Esta reorganização teve sempre na sua base a reforma que se iniciou primeiramente com o abade Roberto de Molesmes e que teve em Bernardo o seu maior impulsionamento. Roberto e os vinte e um monges que o seguiram desde Molesmes até à floresta de Cister pretenderam recuperar o ideal cenobítico fundado no eremitismo como reação à vida comunitária praticada então nas abadias beneditinas de modo geral. Efetivamente, com o passar do tempo também a Ordem foi sentindo novas necessidades e foi aumentando a sua resposta aos pedidos que vinham do mundo e que lhe exigiam uma ação renovada, não apenas num contexto ad intra, mas também ad extra, junto das comunidades que se reuniam em torno dos mosteiros.

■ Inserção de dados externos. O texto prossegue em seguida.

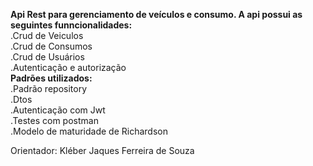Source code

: <strong>Api Rest para gerenciamento de veículos e consumo. A api possui as seguintes funncionalidades:</strong><br>
.Crud de Veiculos<br>
.Crud de Consumos<br>
.Crud de Usuários<br>
.Autenticação e autorização<br>
<strong>Padrões utilizados:</strong><br>
.Padrão repository<br>
.Dtos<br>
.Autenticação com Jwt<br>
.Testes com postman<br>
.Modelo de maturidade de Richardson<br>

Orientador: Kléber Jaques Ferreira de Souza
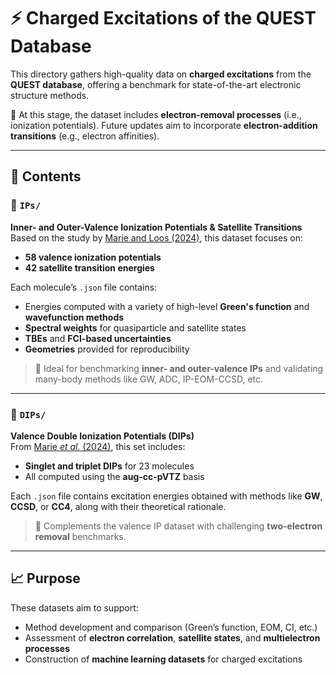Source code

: # ⚡ Charged Excitations of the QUEST Database

This directory gathers high-quality data on **charged excitations** from the **QUEST database**, offering a benchmark for state-of-the-art electronic structure methods.

📌 At this stage, the dataset includes **electron-removal processes** (i.e., ionization potentials). Future updates aim to incorporate **electron-addition transitions** (e.g., electron affinities).

---

## 📂 Contents

### 🔹 `IPs/`  
**Inner- and Outer-Valence Ionization Potentials & Satellite Transitions**  
Based on the study by [Marie and Loos (2024)](https://pubs.acs.org/10.1021/acs.jctc.4c00216), this dataset focuses on:
- **58 valence ionization potentials**
- **42 satellite transition energies**
  
Each molecule’s `.json` file contains:
- Energies computed with a variety of high-level **Green's function** and **wavefunction methods**
- **Spectral weights** for quasiparticle and satellite states
- **TBEs** and **FCI-based uncertainties**
- **Geometries** provided for reproducibility

> 🧪 Ideal for benchmarking **inner- and outer-valence IPs** and validating many-body methods like GW, ADC, IP-EOM-CCSD, etc.

---

### 🔹 `DIPs/`  
**Valence Double Ionization Potentials (DIPs)**  
From [Marie *et al.* (2024)](https://doi.org/10.1063/5.0250155), this set includes:
- **Singlet and triplet DIPs** for 23 molecules
- All computed using the **aug-cc-pVTZ** basis

Each `.json` file contains excitation energies obtained with methods like **GW**, **CCSD**, or **CC4**, along with their theoretical rationale.

> 🧬 Complements the valence IP dataset with challenging **two-electron removal** benchmarks.

---

## 📈 Purpose

These datasets aim to support:
- Method development and comparison (Green’s function, EOM, CI, etc.)
- Assessment of **electron correlation**, **satellite states**, and **multielectron processes**
- Construction of **machine learning datasets** for charged excitations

Nesta nova perspetiva acerca do espaço temos, então, além do espaço comunitário do próprio mosteiro, onde se realça de modo especial o claustro, um lugar privilegiado - a igreja. Se quisermos salientar o elemento que mais se destaca em todo o complexo monástico, a igreja é sem dúvida alguma o rosto da aplicação da reforma de Cister à arquitetura, pois é nela que a vida espiritual concreta ganha expressão na ação litúrgico-sacramental. Nesse sentido, ela assume-se também como habitação de Deus entre os homens. Se o mosteiro surge como símbolo escatológico da Cidade de Deus, a igreja é o espaço privilegiado para fazer sentir aos monges a antecipação na Terra do futuro encontro com Deus. A reforma de Cister assumiu como objetivo recuperar o ideal da vida espiritual ascética que se via afetada pela conjugação do poder temporal e do poder espiritual.

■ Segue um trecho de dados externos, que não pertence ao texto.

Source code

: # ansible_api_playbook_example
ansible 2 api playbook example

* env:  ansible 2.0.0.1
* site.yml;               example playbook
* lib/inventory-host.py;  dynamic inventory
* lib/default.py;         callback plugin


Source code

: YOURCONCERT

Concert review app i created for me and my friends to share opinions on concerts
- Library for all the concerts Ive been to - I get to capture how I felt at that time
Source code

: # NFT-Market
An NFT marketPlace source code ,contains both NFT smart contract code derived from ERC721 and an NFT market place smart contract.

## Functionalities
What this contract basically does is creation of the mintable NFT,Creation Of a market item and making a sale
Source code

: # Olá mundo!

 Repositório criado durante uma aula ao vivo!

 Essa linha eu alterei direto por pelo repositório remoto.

Deste modo, erguer uma igreja na Ordem de Cister não se prende com a mera questão artística, dando lugar aos básicos valores humanos da disputa e do orgulho de ter uma igreja cada vez maior e mais decorada, símbolo do poder territorial, como tantas vezes é referido em relação à construção das catedrais góticas da Europa medieval. Trata-se, antes de mais, de reconhecer que a morada de Deus há de ser bela na sua simplicidade, que por si mesma decorre de uma vida verdadeiramente ascética e austera, e por isso há de ser um símbolo do que universalmente se reconhece como categorias que definem o que Deus é: belo, bom, justo e verdadeiro.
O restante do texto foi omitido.